# [Exercise goal]
Records follow. Pull out every line that contains "interaction".
··········
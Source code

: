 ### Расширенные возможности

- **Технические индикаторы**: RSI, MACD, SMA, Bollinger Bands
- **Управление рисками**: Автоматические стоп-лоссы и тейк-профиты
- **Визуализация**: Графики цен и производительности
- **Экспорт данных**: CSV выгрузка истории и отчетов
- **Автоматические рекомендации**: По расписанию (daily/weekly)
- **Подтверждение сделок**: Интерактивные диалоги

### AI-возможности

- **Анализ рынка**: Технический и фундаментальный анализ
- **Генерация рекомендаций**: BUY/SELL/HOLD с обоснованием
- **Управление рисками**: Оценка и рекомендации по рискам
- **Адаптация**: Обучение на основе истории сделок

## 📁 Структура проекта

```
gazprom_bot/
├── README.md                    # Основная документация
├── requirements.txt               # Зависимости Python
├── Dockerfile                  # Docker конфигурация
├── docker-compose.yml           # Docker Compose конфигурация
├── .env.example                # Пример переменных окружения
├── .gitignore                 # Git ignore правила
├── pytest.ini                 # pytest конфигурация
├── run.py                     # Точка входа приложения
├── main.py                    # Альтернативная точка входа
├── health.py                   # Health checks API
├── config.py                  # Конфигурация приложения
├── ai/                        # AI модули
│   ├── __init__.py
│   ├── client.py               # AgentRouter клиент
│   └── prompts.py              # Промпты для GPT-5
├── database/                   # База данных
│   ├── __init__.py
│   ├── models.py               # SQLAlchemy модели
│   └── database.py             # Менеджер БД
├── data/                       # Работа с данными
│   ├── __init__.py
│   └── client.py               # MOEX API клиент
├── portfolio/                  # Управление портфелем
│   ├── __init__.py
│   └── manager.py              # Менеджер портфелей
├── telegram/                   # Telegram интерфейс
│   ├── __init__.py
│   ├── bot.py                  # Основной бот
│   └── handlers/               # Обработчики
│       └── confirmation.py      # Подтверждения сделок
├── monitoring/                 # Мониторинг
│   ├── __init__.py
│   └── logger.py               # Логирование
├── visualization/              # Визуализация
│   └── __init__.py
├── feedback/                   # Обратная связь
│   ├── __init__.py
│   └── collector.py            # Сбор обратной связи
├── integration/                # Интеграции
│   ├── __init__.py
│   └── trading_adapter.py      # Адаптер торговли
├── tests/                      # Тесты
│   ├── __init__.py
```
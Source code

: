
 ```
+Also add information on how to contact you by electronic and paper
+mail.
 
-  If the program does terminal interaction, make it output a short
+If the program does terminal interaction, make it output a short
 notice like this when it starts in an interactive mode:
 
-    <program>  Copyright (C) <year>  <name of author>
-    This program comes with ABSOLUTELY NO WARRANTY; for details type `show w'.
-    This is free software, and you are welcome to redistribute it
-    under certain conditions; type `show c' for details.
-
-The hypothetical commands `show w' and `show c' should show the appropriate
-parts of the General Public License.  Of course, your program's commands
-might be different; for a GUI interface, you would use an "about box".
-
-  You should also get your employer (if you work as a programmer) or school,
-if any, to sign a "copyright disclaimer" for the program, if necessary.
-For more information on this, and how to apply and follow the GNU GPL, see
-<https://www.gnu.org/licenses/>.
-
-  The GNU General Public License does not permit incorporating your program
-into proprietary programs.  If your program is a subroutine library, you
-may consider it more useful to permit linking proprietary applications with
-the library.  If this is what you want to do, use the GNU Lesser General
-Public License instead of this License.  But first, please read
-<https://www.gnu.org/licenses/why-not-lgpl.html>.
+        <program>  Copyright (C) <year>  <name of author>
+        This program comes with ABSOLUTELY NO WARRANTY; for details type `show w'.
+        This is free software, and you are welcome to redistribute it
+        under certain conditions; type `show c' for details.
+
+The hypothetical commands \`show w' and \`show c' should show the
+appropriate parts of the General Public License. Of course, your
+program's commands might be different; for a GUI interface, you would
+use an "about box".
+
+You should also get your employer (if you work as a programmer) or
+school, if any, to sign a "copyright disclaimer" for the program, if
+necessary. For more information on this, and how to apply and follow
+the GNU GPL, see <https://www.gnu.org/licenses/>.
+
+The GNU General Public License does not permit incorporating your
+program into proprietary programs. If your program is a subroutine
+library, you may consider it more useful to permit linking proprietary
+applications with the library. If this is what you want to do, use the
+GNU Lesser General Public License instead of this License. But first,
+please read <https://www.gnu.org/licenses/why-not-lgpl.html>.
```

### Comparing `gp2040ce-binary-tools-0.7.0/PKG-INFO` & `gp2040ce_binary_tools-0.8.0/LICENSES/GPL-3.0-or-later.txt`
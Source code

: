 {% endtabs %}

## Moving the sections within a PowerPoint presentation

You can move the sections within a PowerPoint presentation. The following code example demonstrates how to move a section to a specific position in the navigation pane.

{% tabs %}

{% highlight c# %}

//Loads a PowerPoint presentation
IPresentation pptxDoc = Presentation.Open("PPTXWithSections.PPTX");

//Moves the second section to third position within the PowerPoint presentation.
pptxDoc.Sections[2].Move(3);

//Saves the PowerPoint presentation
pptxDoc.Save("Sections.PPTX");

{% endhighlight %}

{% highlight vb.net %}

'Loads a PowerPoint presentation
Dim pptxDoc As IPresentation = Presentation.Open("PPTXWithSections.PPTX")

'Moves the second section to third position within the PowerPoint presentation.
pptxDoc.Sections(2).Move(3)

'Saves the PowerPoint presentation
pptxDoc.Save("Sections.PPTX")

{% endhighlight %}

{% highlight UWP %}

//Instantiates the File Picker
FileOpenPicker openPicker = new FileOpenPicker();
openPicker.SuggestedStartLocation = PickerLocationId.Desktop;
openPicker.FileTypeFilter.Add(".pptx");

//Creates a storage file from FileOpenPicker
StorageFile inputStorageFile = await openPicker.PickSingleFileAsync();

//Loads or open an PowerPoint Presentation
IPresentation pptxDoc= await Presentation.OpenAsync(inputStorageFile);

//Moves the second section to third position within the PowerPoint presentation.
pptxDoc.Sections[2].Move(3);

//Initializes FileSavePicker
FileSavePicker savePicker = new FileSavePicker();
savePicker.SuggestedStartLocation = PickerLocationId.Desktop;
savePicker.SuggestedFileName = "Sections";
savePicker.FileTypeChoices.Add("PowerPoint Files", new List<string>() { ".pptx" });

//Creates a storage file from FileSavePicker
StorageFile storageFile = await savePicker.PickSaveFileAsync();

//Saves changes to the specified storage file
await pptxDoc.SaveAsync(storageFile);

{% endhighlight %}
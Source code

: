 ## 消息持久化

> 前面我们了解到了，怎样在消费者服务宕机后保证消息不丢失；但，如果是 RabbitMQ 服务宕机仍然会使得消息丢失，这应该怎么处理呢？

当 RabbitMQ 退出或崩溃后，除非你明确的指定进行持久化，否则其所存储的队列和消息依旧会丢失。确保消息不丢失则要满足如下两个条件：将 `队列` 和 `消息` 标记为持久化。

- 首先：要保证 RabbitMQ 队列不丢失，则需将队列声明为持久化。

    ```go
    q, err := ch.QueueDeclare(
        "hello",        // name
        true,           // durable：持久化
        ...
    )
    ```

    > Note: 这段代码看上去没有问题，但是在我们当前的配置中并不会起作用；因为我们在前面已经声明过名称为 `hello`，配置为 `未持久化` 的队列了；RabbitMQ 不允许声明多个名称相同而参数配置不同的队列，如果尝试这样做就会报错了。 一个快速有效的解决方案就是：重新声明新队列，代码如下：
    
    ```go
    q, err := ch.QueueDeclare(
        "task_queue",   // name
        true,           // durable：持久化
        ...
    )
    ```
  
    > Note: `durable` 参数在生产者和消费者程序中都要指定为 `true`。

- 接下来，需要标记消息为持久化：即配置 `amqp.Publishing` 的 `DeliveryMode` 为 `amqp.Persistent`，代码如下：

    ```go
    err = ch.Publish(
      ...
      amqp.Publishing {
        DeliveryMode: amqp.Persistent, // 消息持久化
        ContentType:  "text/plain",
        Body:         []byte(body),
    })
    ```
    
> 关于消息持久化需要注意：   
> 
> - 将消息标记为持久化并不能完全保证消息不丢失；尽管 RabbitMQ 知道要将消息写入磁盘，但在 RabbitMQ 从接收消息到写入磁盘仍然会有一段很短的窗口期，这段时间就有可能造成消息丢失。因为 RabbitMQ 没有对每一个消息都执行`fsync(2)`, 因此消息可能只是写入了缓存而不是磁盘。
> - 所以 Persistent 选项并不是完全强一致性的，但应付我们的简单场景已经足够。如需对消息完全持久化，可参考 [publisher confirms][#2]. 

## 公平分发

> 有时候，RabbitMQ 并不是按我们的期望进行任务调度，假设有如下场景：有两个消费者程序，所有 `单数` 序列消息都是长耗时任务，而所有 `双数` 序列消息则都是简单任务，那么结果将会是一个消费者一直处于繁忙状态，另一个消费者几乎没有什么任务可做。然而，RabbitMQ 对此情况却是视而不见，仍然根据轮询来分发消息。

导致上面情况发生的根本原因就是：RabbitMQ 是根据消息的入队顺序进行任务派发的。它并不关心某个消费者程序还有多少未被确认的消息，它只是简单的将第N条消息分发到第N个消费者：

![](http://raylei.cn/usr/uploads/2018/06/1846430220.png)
··········
# [Answer section]
-  If the program does terminal interaction, make it output a short
+If the program does terminal interaction, make it output a short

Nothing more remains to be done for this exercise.